- _YOUR GOAL_
What you produce should be an exact transcription of the data, minus any pictures.

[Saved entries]
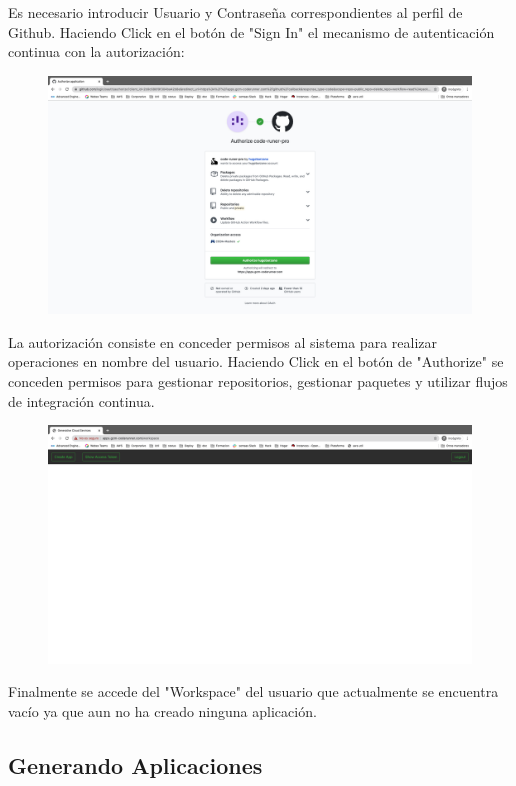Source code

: \documentclass[a4paper,11pt]{book}
\begin{document}
Es necesario introducir Usuario y Contraseña correspondientes al perfil de Github. Haciendo Click en el botón de "Sign In" el mecanismo de autenticación continua con la autorización: 

\begin{figure}[H]
\centering
\includegraphics[scale=0.2]{imagenes/casouso/3.png}
\caption{   }
\end{figure}

La autorización consiste en conceder permisos al sistema para realizar operaciones en nombre del usuario. Haciendo Click en el botón de "Authorize" se conceden permisos para gestionar repositorios, gestionar paquetes y utilizar flujos de integración continua. 

\begin{figure}[H]
\centering
\includegraphics[scale=0.2]{imagenes/casouso/4.png}
\caption{   }
\end{figure}

Finalmente se accede del "Workspace" del usuario que actualmente se encuentra vacío ya que aun no ha creado ninguna aplicación. 

\subsection{Generando Aplicaciones}
\end{document}
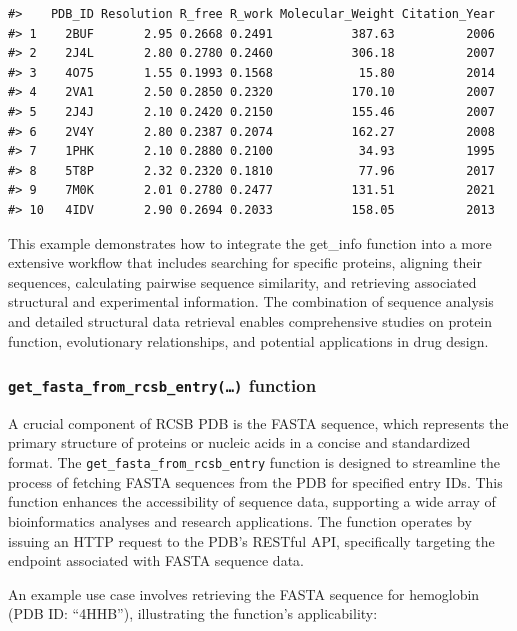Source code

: \begin{verbatim}
#>    PDB_ID Resolution R_free R_work Molecular_Weight Citation_Year
#> 1    2BUF       2.95 0.2668 0.2491           387.63          2006
#> 2    2J4L       2.80 0.2780 0.2460           306.18          2007
#> 3    4O75       1.55 0.1993 0.1568            15.80          2014
#> 4    2VA1       2.50 0.2850 0.2320           170.10          2007
#> 5    2J4J       2.10 0.2420 0.2150           155.46          2007
#> 6    2V4Y       2.80 0.2387 0.2074           162.27          2008
#> 7    1PHK       2.10 0.2880 0.2100            34.93          1995
#> 8    5T8P       2.32 0.2320 0.1810            77.96          2017
#> 9    7M0K       2.01 0.2780 0.2477           131.51          2021
#> 10   4IDV       2.90 0.2694 0.2033           158.05          2013
\end{verbatim}

This example demonstrates how to integrate the get\_info function into a more extensive workflow that includes searching for specific proteins, aligning their sequences, calculating pairwise sequence similarity, and retrieving associated structural and experimental information. The combination of sequence analysis and detailed structural data retrieval enables comprehensive studies on protein function, evolutionary relationships, and potential applications in drug design.

\subsubsection{\texorpdfstring{\texttt{get\_fasta\_from\_rcsb\_entry(…)} function}{get\_fasta\_from\_rcsb\_entry(\ldots) function}}\label{get_fasta_from_rcsb_entry-function}

A crucial component of RCSB PDB is the FASTA sequence, which represents the primary structure of proteins or nucleic acids in a concise and standardized format. The \texttt{get\_fasta\_from\_rcsb\_entry} function is designed to streamline the process of fetching FASTA sequences from the PDB for specified entry IDs. This function enhances the accessibility of sequence data, supporting a wide array of bioinformatics analyses and research applications. The function operates by issuing an HTTP request to the PDB's RESTful API, specifically targeting the endpoint associated with FASTA sequence data.

An example use case involves retrieving the FASTA sequence for hemoglobin (PDB ID: ``4HHB''), illustrating the function's applicability:

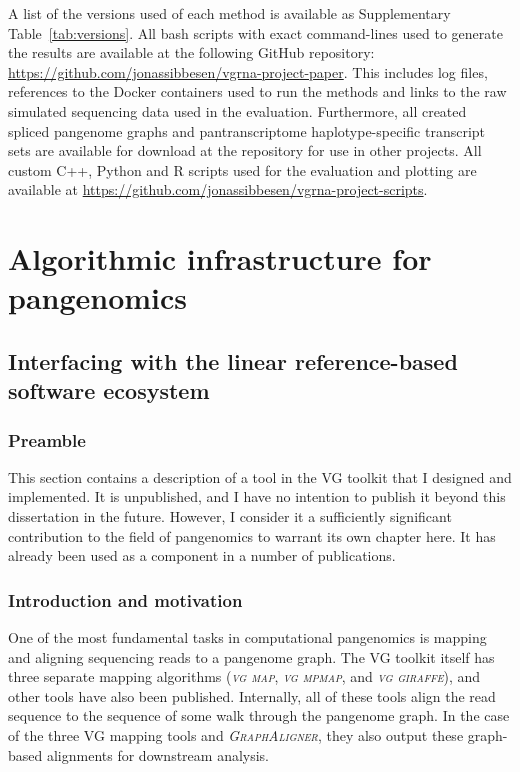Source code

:\documentclass[11pt]{ucthesis}
\newcommand{\tool}[1]{\emph{\textsc{#1}}}
\begin{document}
A list of the versions used of each method is available as Supplementary Table~\ref{tab:versions}. All bash scripts with exact command-lines used to generate the results are available at the following GitHub repository: \url{https://github.com/jonassibbesen/vgrna-project-paper}. This includes log files, references to the Docker containers used to run the methods and links to the raw simulated sequencing data used in the evaluation. Furthermore, all created spliced pangenome graphs and pantranscriptome haplotype-specific transcript sets are available for download at the repository for use in other projects. All custom C++, Python and R scripts used for the evaluation and plotting are available at \url{https://github.com/jonassibbesen/vgrna-project-scripts}. 


\part{Algorithmic infrastructure for pangenomics}

\chapter{Interfacing with the linear reference-based software ecosystem}
\label{chapter:surject}

\section{Preamble}

This section contains a description of a tool in the VG toolkit that I designed and implemented. It is unpublished, and I have no intention to publish it beyond this dissertation in the future. However, I consider it a sufficiently significant contribution to the field of pangenomics to warrant its own chapter here. It has already been used as a component in a number of publications\cite{grytten2019graph,groza2020personalized,crysnanto2020bovine,martiniano2020removing,siren2020genotyping}.

\section{Introduction and motivation}

One of the most fundamental tasks in computational pangenomics is mapping and aligning sequencing reads to a pangenome graph. The VG toolkit itself has three separate mapping algorithms (\tool{vg map}\cite{garrison2018variation}, \tool{vg mpmap}\cite{sibbesen2021haplotype}, and \tool{vg giraffe}\cite{siren2020genotyping}), and other tools have also been published\cite{kim2019graph,rakocevic2019fast,rautiainen2020graphaligner}. Internally, all of these tools align the read sequence to the sequence of some walk through the pangenome graph. In the case of the three VG mapping tools and \tool{GraphAligner}\cite{rautiainen2020graphaligner}, they also output these graph-based alignments for downstream analysis.
\end{document}
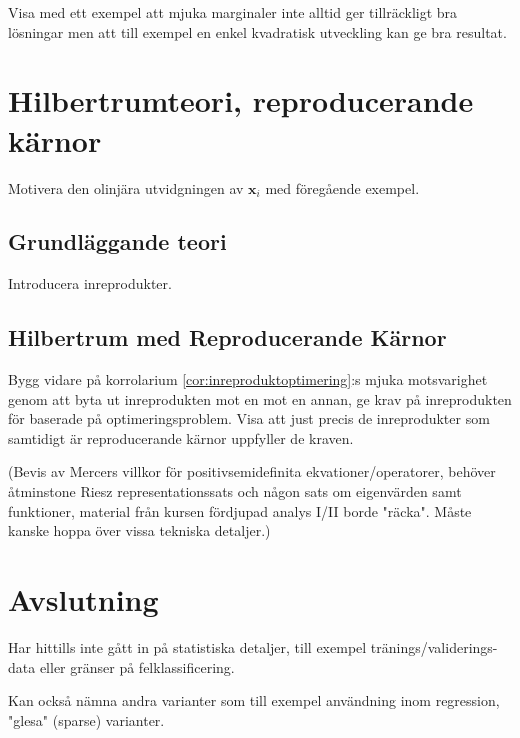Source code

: \documentclass[a4paper, 12pt]{report}
\theoremstyle{definition}
\theoremstyle{remark}
\begin{document}
\newpage
Visa med ett exempel att mjuka marginaler inte alltid ger tillräckligt bra lösningar men att till exempel en enkel kvadratisk utveckling kan ge bra resultat.

\chapter{Hilbertrumteori, reproducerande kärnor}\label{chap:hilbert}
Motivera den olinjära utvidgningen av $\mathbf{x}_i$ med föregående exempel.
\section{Grundläggande teori}
Introducera inreprodukter.
\section{Hilbertrum med Reproducerande Kärnor}
Bygg vidare på korrolarium \ref{cor:inreproduktoptimering}:s mjuka motsvarighet genom att byta ut inreprodukten mot en mot en annan, ge krav på inreprodukten för baserade på optimeringsproblem. Visa att just precis de inreprodukter som samtidigt är reproducerande kärnor uppfyller de kraven.

(Bevis av Mercers villkor för positivsemidefinita ekvationer/operatorer, behöver åtminstone Riesz representationssats och någon sats om eigenvärden samt funktioner, material från kursen fördjupad analys I/II borde "räcka". Måste kanske hoppa över vissa tekniska detaljer.)

\chapter{Avslutning}
Har hittills inte gått in på statistiska detaljer, till exempel tränings/validerings-data eller gränser på felklassificering.

Kan också nämna andra varianter som till exempel användning inom regression, "glesa" (sparse) varianter.



\end{document}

- _EXERCISE SOLUTION_
Source code

: \documentclass[a4paper,11pt]{book}
\begin{document}
Es necesario introducir Usuario y Contraseña correspondientes al perfil de Github. Haciendo Click en el botón de "Sign In" el mecanismo de autenticación continua con la autorización: 

\begin{figure}[H]
\centering
\includegraphics[scale=0.2]{imagenes/casouso/3.png}
\caption{   }
\end{figure}

La autorización consiste en conceder permisos al sistema para realizar operaciones en nombre del usuario. Haciendo Click en el botón de "Authorize" se conceden permisos para gestionar repositorios, gestionar paquetes y utilizar flujos de integración continua. 

\begin{figure}[H]
\centering
\includegraphics[scale=0.2]{imagenes/casouso/4.png}
\caption{   }
\end{figure}

Finalmente se accede del "Workspace" del usuario que actualmente se encuentra vacío ya que aun no ha creado ninguna aplicación. 

\subsection{Generando Aplicaciones}
\end{document}
Source code

: \begin{verbatim}
#>    PDB_ID Resolution R_free R_work Molecular_Weight Citation_Year
#> 1    2BUF       2.95 0.2668 0.2491           387.63          2006
#> 2    2J4L       2.80 0.2780 0.2460           306.18          2007
#> 3    4O75       1.55 0.1993 0.1568            15.80          2014
#> 4    2VA1       2.50 0.2850 0.2320           170.10          2007
#> 5    2J4J       2.10 0.2420 0.2150           155.46          2007
#> 6    2V4Y       2.80 0.2387 0.2074           162.27          2008
#> 7    1PHK       2.10 0.2880 0.2100            34.93          1995
#> 8    5T8P       2.32 0.2320 0.1810            77.96          2017
#> 9    7M0K       2.01 0.2780 0.2477           131.51          2021
#> 10   4IDV       2.90 0.2694 0.2033           158.05          2013
\end{verbatim}

This example demonstrates how to integrate the get\_info function into a more extensive workflow that includes searching for specific proteins, aligning their sequences, calculating pairwise sequence similarity, and retrieving associated structural and experimental information. The combination of sequence analysis and detailed structural data retrieval enables comprehensive studies on protein function, evolutionary relationships, and potential applications in drug design.

\subsubsection{\texorpdfstring{\texttt{get\_fasta\_from\_rcsb\_entry(…)} function}{get\_fasta\_from\_rcsb\_entry(\ldots) function}}\label{get_fasta_from_rcsb_entry-function}

A crucial component of RCSB PDB is the FASTA sequence, which represents the primary structure of proteins or nucleic acids in a concise and standardized format. The \texttt{get\_fasta\_from\_rcsb\_entry} function is designed to streamline the process of fetching FASTA sequences from the PDB for specified entry IDs. This function enhances the accessibility of sequence data, supporting a wide array of bioinformatics analyses and research applications. The function operates by issuing an HTTP request to the PDB's RESTful API, specifically targeting the endpoint associated with FASTA sequence data.

An example use case involves retrieving the FASTA sequence for hemoglobin (PDB ID: ``4HHB''), illustrating the function's applicability:

Source code

:\documentclass[11pt]{ucthesis}
\newcommand{\tool}[1]{\emph{\textsc{#1}}}
\begin{document}
A list of the versions used of each method is available as Supplementary Table~\ref{tab:versions}. All bash scripts with exact command-lines used to generate the results are available at the following GitHub repository: \url{https://github.com/jonassibbesen/vgrna-project-paper}. This includes log files, references to the Docker containers used to run the methods and links to the raw simulated sequencing data used in the evaluation. Furthermore, all created spliced pangenome graphs and pantranscriptome haplotype-specific transcript sets are available for download at the repository for use in other projects. All custom C++, Python and R scripts used for the evaluation and plotting are available at \url{https://github.com/jonassibbesen/vgrna-project-scripts}. 


\part{Algorithmic infrastructure for pangenomics}

\chapter{Interfacing with the linear reference-based software ecosystem}
\label{chapter:surject}

\section{Preamble}

This section contains a description of a tool in the VG toolkit that I designed and implemented. It is unpublished, and I have no intention to publish it beyond this dissertation in the future. However, I consider it a sufficiently significant contribution to the field of pangenomics to warrant its own chapter here. It has already been used as a component in a number of publications\cite{grytten2019graph,groza2020personalized,crysnanto2020bovine,martiniano2020removing,siren2020genotyping}.

\section{Introduction and motivation}

One of the most fundamental tasks in computational pangenomics is mapping and aligning sequencing reads to a pangenome graph. The VG toolkit itself has three separate mapping algorithms (\tool{vg map}\cite{garrison2018variation}, \tool{vg mpmap}\cite{sibbesen2021haplotype}, and \tool{vg giraffe}\cite{siren2020genotyping}), and other tools have also been published\cite{kim2019graph,rakocevic2019fast,rautiainen2020graphaligner}. Internally, all of these tools align the read sequence to the sequence of some walk through the pangenome graph. In the case of the three VG mapping tools and \tool{GraphAligner}\cite{rautiainen2020graphaligner}, they also output these graph-based alignments for downstream analysis.
\end{document}
Source code

: \documentclass[a4paper, 12pt]{report}
\theoremstyle{definition}
\theoremstyle{remark}
\begin{document}
\newpage
Visa med ett exempel att mjuka marginaler inte alltid ger tillräckligt bra lösningar men att till exempel en enkel kvadratisk utveckling kan ge bra resultat.

\chapter{Hilbertrumteori, reproducerande kärnor}\label{chap:hilbert}
Motivera den olinjära utvidgningen av $\mathbf{x}_i$ med föregående exempel.
\section{Grundläggande teori}
Introducera inreprodukter.
\section{Hilbertrum med Reproducerande Kärnor}
Bygg vidare på korrolarium \ref{cor:inreproduktoptimering}:s mjuka motsvarighet genom att byta ut inreprodukten mot en mot en annan, ge krav på inreprodukten för baserade på optimeringsproblem. Visa att just precis de inreprodukter som samtidigt är reproducerande kärnor uppfyller de kraven.

(Bevis av Mercers villkor för positivsemidefinita ekvationer/operatorer, behöver åtminstone Riesz representationssats och någon sats om eigenvärden samt funktioner, material från kursen fördjupad analys I/II borde "räcka". Måste kanske hoppa över vissa tekniska detaljer.)

\chapter{Avslutning}
Har hittills inte gått in på statistiska detaljer, till exempel tränings/validerings-data eller gränser på felklassificering.

Kan också nämna andra varianter som till exempel användning inom regression, "glesa" (sparse) varianter.



\end{document}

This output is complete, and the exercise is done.